EEOC Issues Broad Enforcement Guidance on Pregnancy Discrimination

Earlier this month, the Equal Employment Opportunity Commission (EEOC) issued new Enforcement Guidance applicable to the Pregnancy Discrimination Act (PDA) and the Americans with Disabilities Act (ADA), concerning pregnancy-related conditions.  Pregnancy discrimination implicates both the PDA and ADA as well as other federal and New York statutes.

The PDA was enacted in 1978 to clarify that discrimination based upon pregnancy, childbirth or related medical conditions constitutes sex discrimination, in violation of Title VII of the Civil Rights Act of 1964 (Title VII).  Generally, under the PDA, employers are required to treat women affected by pregnancy, childbirth, or related conditions the same as other applicants or employees with respects to all aspects of employment.

The ADA does not consider pregnancy to be a disability, although pregnant employees may have impairments related to their pregnancies that qualify as disabilities under the ADA.  Following 2008 amendments to the ADA, it is much easier for an employee to demonstrate that an impairment rises to the level of a statutory disability.  Thus, under the ADA, reasonable accommodations must be given to employees who suffer from a pregnancy-related disability.

The EEOC’s guidance seeks, among other things, to clarify that the PDA requires reasonable accommodations to pregnant employees, even if the pregnancy does not result in a statutory disability.  The Guidance specifically discusses:

  • That the PDA’s protections extend beyond current pregnancy, and include past pregnancy as well as the potential to become pregnant;
  • Lactation as constituting a pregnancy-related medical condition;
  • Leave issues related to pregnancy and medical conditions;
  • Prohibiting employers from forcing employees who are able to work to take pregnancy leave;
  • That parental leave (which is distinct from medical leave associated with childbearing or recovering from childbirth) be provided to similarly situated men and women on the same terms;
  • The provision of reasonable accommodations under the ADA for employees, who have pregnancy-related impairments; and
  • Employer best practices to avoid discrimination against pregnant employees.
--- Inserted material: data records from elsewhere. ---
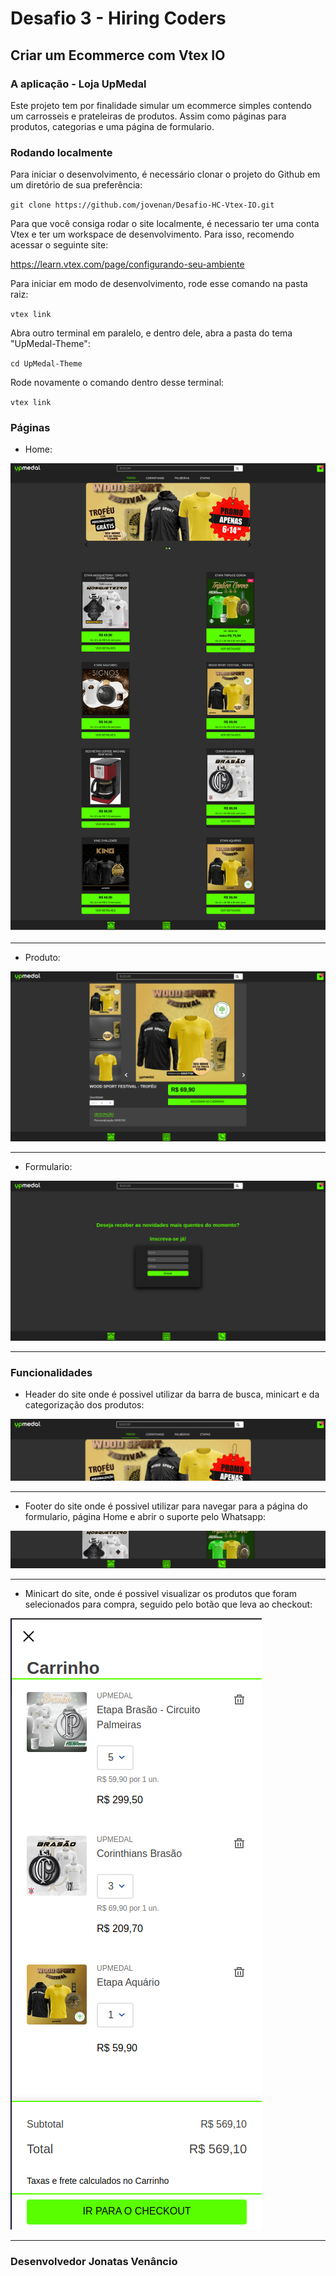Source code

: # Desafio 3 - Hiring Coders
## Criar um Ecommerce com Vtex IO

### A aplicação - Loja UpMedal

Este projeto tem por finalidade simular um ecommerce simples contendo um carrosseis e prateleiras de produtos. Assim como páginas para produtos, categorias e uma página de formulario.

### Rodando localmente

Para iniciar o desenvolvimento, é necessário clonar o projeto do Github em um diretório de sua preferência: 

`git clone https://github.com/jovenan/Desafio-HC-Vtex-IO.git`

Para que você consiga rodar o site localmente, é necessario ter uma conta Vtex e ter um workspace de desenvolvimento. Para isso, recomendo acessar o seguinte site:

<a href="https://learn.vtex.com/page/configurando-seu-ambiente" target="_blank">https://learn.vtex.com/page/configurando-seu-ambiente</a>

Para iniciar em modo de desenvolvimento, rode esse comando na pasta raiz:

`vtex link`

Abra outro terminal em paralelo, e dentro dele, abra a pasta do tema "UpMedal-Theme":

`cd UpMedal-Theme`

Rode novamente o comando dentro desse terminal:

`vtex link`

### Páginas

- Home:

<img src="imagens/Home.jpg" alt="Imagem da Home">

<hr>

- Produto:

<img src="imagens/pag-prod.jpg" alt="Imagem da página de produtos">

<hr>

- Formulario:

<img src="imagens/pag-form.jpg" alt="Imagem da página de formulario">

<hr>

### Funcionalidades

- Header do site onde é possivel utilizar da barra de busca, minicart e da categorização dos produtos:

<img src="imagens/Header.png" alt="Imagem do Header do site">

<hr>

- Footer do site onde é possivel utilizar para navegar para a página do formulario, página Home e abrir o suporte pelo Whatsapp:

<img src="imagens/Footer.png" alt="Imagem do Footer do site">

<hr>

- Minicart do site, onde é possivel visualizar os produtos que foram selecionados para compra, seguido pelo botão que leva ao checkout:

<img src="imagens/minicart.png" alt="Imagem do Minicart do site">

<hr>

### Desenvolvedor Jonatas Venâncio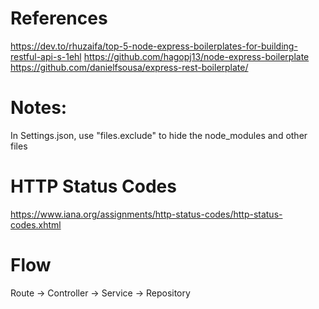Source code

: # References

https://dev.to/rhuzaifa/top-5-node-express-boilerplates-for-building-restful-api-s-1ehl
https://github.com/hagopj13/node-express-boilerplate
https://github.com/danielfsousa/express-rest-boilerplate/

# Notes:

In Settings.json, use "files.exclude" to hide the node_modules and other files

# HTTP Status Codes

https://www.iana.org/assignments/http-status-codes/http-status-codes.xhtml

# Flow

Route -> Controller -> Service -> Repository
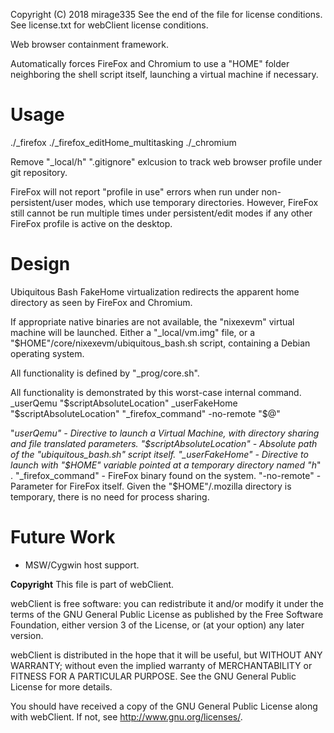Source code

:Copyright (C) 2018 mirage335
See the end of the file for license conditions.
See license.txt for webClient license conditions.

Web browser containment framework.

Automatically forces FireFox and Chromium to use a "HOME" folder neighboring the shell script itself, launching a virtual machine if necessary.

# Usage
./_firefox
./_firefox_editHome_multitasking
./_chromium

Remove "_local/h" ".gitignore" exlcusion to track web browser profile under git repository.

FireFox will not report "profile in use" errors when run under non-persistent/user modes, which use temporary directories. However, FireFox still cannot be run multiple times under persistent/edit modes if any other FireFox profile is active on the desktop.

# Design
Ubiquitous Bash FakeHome virtualization redirects the apparent home directory as seen by FireFox and Chromium.

If appropriate native binaries are not available, the "nixexevm" virtual machine will be launched. Either a "_local/vm.img" file, or a "$HOME"/core/nixexevm/ubiquitous_bash.sh script, containing a Debian operating system.

All functionality is defined by "_prog/core.sh".

All functionality is demonstrated by this worst-case internal command.
_userQemu "$scriptAbsoluteLocation" _userFakeHome "$scriptAbsoluteLocation" "_firefox_command" -no-remote "$@"

"_userQemu" - Directive to launch a Virtual Machine, with directory sharing and file translated parameters.
"$scriptAbsoluteLocation" - Absolute path of the "ubiquitous_bash.sh" script itself.
"_userFakeHome" - Directive to launch with "$HOME" variable pointed at a temporary directory named "h_"<random> .
"_firefox_command" - FireFox binary found on the system.
"-no-remote" - Parameter for FireFox itself. Given the "$HOME"/.mozilla directory is temporary, there is no need for process sharing.

# Future Work
* MSW/Cygwin host support.


__Copyright__
This file is part of webClient.

webClient is free software: you can redistribute it and/or modify
it under the terms of the GNU General Public License as published by
the Free Software Foundation, either version 3 of the License, or
(at your option) any later version.

webClient is distributed in the hope that it will be useful,
but WITHOUT ANY WARRANTY; without even the implied warranty of
MERCHANTABILITY or FITNESS FOR A PARTICULAR PURPOSE.  See the
GNU General Public License for more details.

You should have received a copy of the GNU General Public License
along with webClient.  If not, see <http://www.gnu.org/licenses/>.
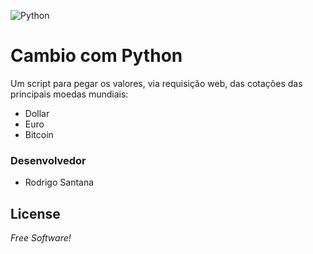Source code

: ![Python](https://www.python.org/static/img/python-logo@2x.png)

# Cambio com Python
Um script para pegar os valores, via requisição web, das cotações das principais moedas mundiais:
  - Dollar
  - Euro
  - Bitcoin

### Desenvolvedor

 - Rodrigo Santana

License
----
*Free Software!*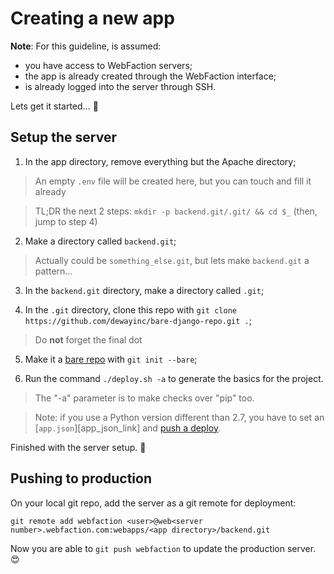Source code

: # Creating a new app

**Note**: For this guideline, is assumed:
- you have access to WebFaction servers;
- the app is already created through the WebFaction interface;
- is already logged into the server through SSH.

Lets get it started... :slightly_smiling_face:

## Setup the server

1. In the app directory, remove everything but the Apache directory;

> An empty `.env` file will be created here, but you can touch and fill it already

> TL;DR the next 2 steps: `mkdir -p backend.git/.git/ && cd $_` (then, jump to step 4)

2. Make a directory called `backend.git`;

> Actually could be `something_else.git`, but lets make `backend.git` a pattern...

3. In the `backend.git` directory, make a directory called `.git`;

4. In the `.git` directory, clone this repo with `git clone https://github.com/dewayinc/bare-django-repo.git .`;

> Do **not** forget the final dot

5. Make it a [bare repo][bare_repo_link] with `git init --bare`;

6. Run the command `./deploy.sh -a` to generate the basics for the project.

> The "-a" parameter is to make checks over "pip" too.

> Note: if you use a Python version different than 2.7, you have to set an [`app.json`][app_json_link] and [push a deploy](#pushing-to-production).

Finished with the server setup. :tada:

## Pushing to production

On your local git repo, add the server as a git remote for deployment:

`git remote add webfaction <user>@web<server number>.webfaction.com:webapps/<app directory>/backend.git`

Now you are able to `git push webfaction` to update the production server. :heart_eyes:

[bare_repo_link]: https://git-scm.com/book/it/v2/Git-on-the-Server-Getting-Git-on-a-Server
Despite the issuance of this guidance, EEOC Commissioner Constance S. Barker opined that a court would likely strike down the guidance, because it reflects a “dramatic” new interpretation of the PDA that is not supported by the statute.  Under the guidance, it appears that pregnant women, whether or not disabled by their pregnancy, are entitled to the reasonable accommodations much like qualified individuals with a disability under the ADA.  Among Commissioner Barker’s problems with the guidance is the fact that Congress is currently considering whether to amend the PDA to include a reasonable accommodation requirement, thus confirming that the PDA does not currently contain such a requirement.  As a result, Commissioner Barker believes that by imposing a reasonable accommodation requirement, the Guidance goes beyond the scope of the PDA.

As we wrote back in December 2013, New York City law already specifically requires employers to reasonably accommodate pregnant employees.